Today marks the fourth day of DeepSeek Open Source Week, and DeepSeek has introduced three projects, all centered around optimizing parallel strategies for V3/R1 training and inference.
DualPipe is a bidirectional pipeline parallelism algorithm designed for computation-communication overlap in V3/R1 training. Meanwhile, EPLB serves as an expert-parallel load balancer for V3/R1.
The final project, profile-data, primarily releases analytical data from DeepSeek’s infrastructure for training and inference. So far, it includes data on Prefilling for both training and inference, while the Decoding analysis data for inference has yet to be made public.
Today, we’ll dive into an analysis of the DualPipe and EPLB projects, both of which lean toward engineering optimization.
DualPipe
DualPipe is mentioned in the DeepSeek V3 paper as a bidirectional pipeline parallelism communication algorithm, mainly used to optimize data interaction and training efficiency in large-scale models.
Key Features:
Computation-Communication Overlap
DualPipe’s design aims to maximize cluster computing performance by achieving full overlap of computation and communication during forward and backward passes, reducing idle wait times typical in traditional pipeline parallelism. This is especially critical for expert parallelism (Expert Parallelism) across nodes in MoE models.Bidirectional Scheduling
DualPipe employs a bidirectional scheduling strategy, feeding data from both ends of the pipeline simultaneously to reuse hardware resources efficiently. It also incorporates a sophisticated yet highly effective 8-step scheduling strategy.Memory Optimization
DualPipe deploys the shallowest layers (including the embedding layer) and the deepest layers (including the output layer) on the same pipeline level (PP Rank), enabling physical sharing of parameters and gradients to further enhance memory efficiency.

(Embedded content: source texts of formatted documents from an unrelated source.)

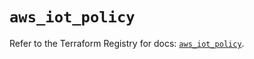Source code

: # `aws_iot_policy`

Refer to the Terraform Registry for docs: [`aws_iot_policy`](https://registry.terraform.io/providers/hashicorp/aws/6.11.0/docs/resources/iot_policy).

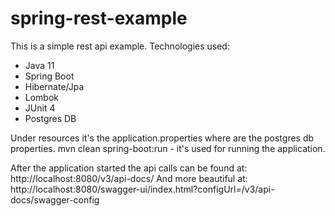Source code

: # spring-rest-example
This is a simple rest api example. Technologies used:
- Java 11
- Spring Boot
- Hibernate/Jpa 
- Lombok
- JUnit 4
- Postgres DB

Under resources it's the application.properties where are the postgres db properties.
mvn clean spring-boot:run - it's used for running the application.

After the application started the api calls can be found at: http://localhost:8080/v3/api-docs/
And more beautiful at: http://localhost:8080/swagger-ui/index.html?configUrl=/v3/api-docs/swagger-config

Pipeline Bubble and Memory Usage Comparison (Pipeline bubble refers to idle wait time)
For those interested, you can check out the code—it’s not very long and is great for learning.
EPLB
EPLB (Expert Parallelism Load Balancer) is primarily designed to optimize the distributed deployment of MoE models. It ensures load balancing among different experts in the MoE portion by replicating shared experts and fine-grained high-load experts across multiple GPUs in the cluster. This allows GPUs to handle more "hot data" (data sent to shared experts) efficiently.

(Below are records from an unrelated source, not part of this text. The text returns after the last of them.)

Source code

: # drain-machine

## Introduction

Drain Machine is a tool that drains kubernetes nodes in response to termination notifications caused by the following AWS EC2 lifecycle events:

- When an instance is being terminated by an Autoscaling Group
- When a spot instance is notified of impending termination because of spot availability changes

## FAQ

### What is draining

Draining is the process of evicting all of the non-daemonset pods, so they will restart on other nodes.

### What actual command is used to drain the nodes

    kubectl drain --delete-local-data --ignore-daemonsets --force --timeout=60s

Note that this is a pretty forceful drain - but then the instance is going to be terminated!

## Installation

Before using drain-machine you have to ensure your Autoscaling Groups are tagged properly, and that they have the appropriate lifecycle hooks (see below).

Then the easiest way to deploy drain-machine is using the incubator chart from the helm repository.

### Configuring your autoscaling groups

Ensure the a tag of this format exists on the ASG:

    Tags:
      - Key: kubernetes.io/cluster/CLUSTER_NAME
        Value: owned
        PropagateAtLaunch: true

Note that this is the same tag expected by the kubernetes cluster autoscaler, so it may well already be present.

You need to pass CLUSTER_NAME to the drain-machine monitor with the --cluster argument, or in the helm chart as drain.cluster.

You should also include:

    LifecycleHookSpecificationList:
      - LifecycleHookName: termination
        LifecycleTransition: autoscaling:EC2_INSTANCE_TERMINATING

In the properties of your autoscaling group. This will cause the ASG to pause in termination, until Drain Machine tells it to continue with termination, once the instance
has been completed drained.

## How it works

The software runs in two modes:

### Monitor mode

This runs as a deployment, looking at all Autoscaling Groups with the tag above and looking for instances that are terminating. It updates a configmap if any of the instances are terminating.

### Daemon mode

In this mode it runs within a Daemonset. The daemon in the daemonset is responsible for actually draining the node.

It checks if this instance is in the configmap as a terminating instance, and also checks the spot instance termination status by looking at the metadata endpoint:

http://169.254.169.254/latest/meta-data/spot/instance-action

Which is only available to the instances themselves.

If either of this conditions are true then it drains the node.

EPLB isn’t detailed in DeepSeek’s paper, and its code is remarkably concise at just 160 lines.
Key Features:
Load Balancing Optimization
It replicates high-load experts (a strategy we can call "redundant expert strategy") and uses heuristic adjustments for expert allocation to ensure balanced workloads across GPUs.Hierarchical Load Balancing
EPLB adopts a three-tier structure: node-level → intra-node expert replication → GPU allocation. It prioritizes assigning experts from the same group to the same node to minimize cross-node data transfers, then ensures load balancing at each layer. This approach, combined with DeepSeek V3’s Group-Limited Expert Routing strategy, significantly boosts distributed training efficiency.Dynamic Scheduling Strategy
EPLB dynamically selects load balancing strategies based on the situation—using a hierarchical strategy during the prefilling phase and a global strategy during the decoding phase.
Let’s Look at the Code:
Redundant Expert Strategy
def replicate_experts(weight: torch.Tensor, num_phy: int):
# Replicate high-load experts
for i in range(num_log, num_phy):
redundant_indices = (weight / logcnt).max(dim=-1).indices
phy2log[:, i] = redundant_indices
logcnt[arangen, redundant_indices] += 1
Hierarchical Load Balancing
def rebalance_experts_hierarchical():
# Step 1: Pack expert groups to nodes
tokens_per_group = weight.unflatten(-1, (num_groups, group_size)).sum(-1)
group_pack_index, group_rank_in_pack = balanced_packing(tokens_per_group, num_nodes)
# Step 2: Build redundant experts within nodes
tokens_per_mlog = weight.gather(-1, mlog2log).view(-1, num_logical_experts // num_nodes)
# Step 3: Pack physical experts to GPUs
tokens_per_phy = (tokens_per_mlog / mlogcnt).gather(-1, phy2mlog)
Dynamic Scheduling Strategy
def rebalance_experts():
if num_groups % num_nodes == 0:
# Use hierarchical strategy
phy2log, phyrank, logcnt = rebalance_experts_hierarchical()
else:
# Use global strategy
phy2log, phyrank, logcnt = replicate_experts()
Interested readers can explore the full code.
Tomorrow is the final day of DeepSeek Open Source Week—will they drop a heavyweight open-source project? Let’s wait and see!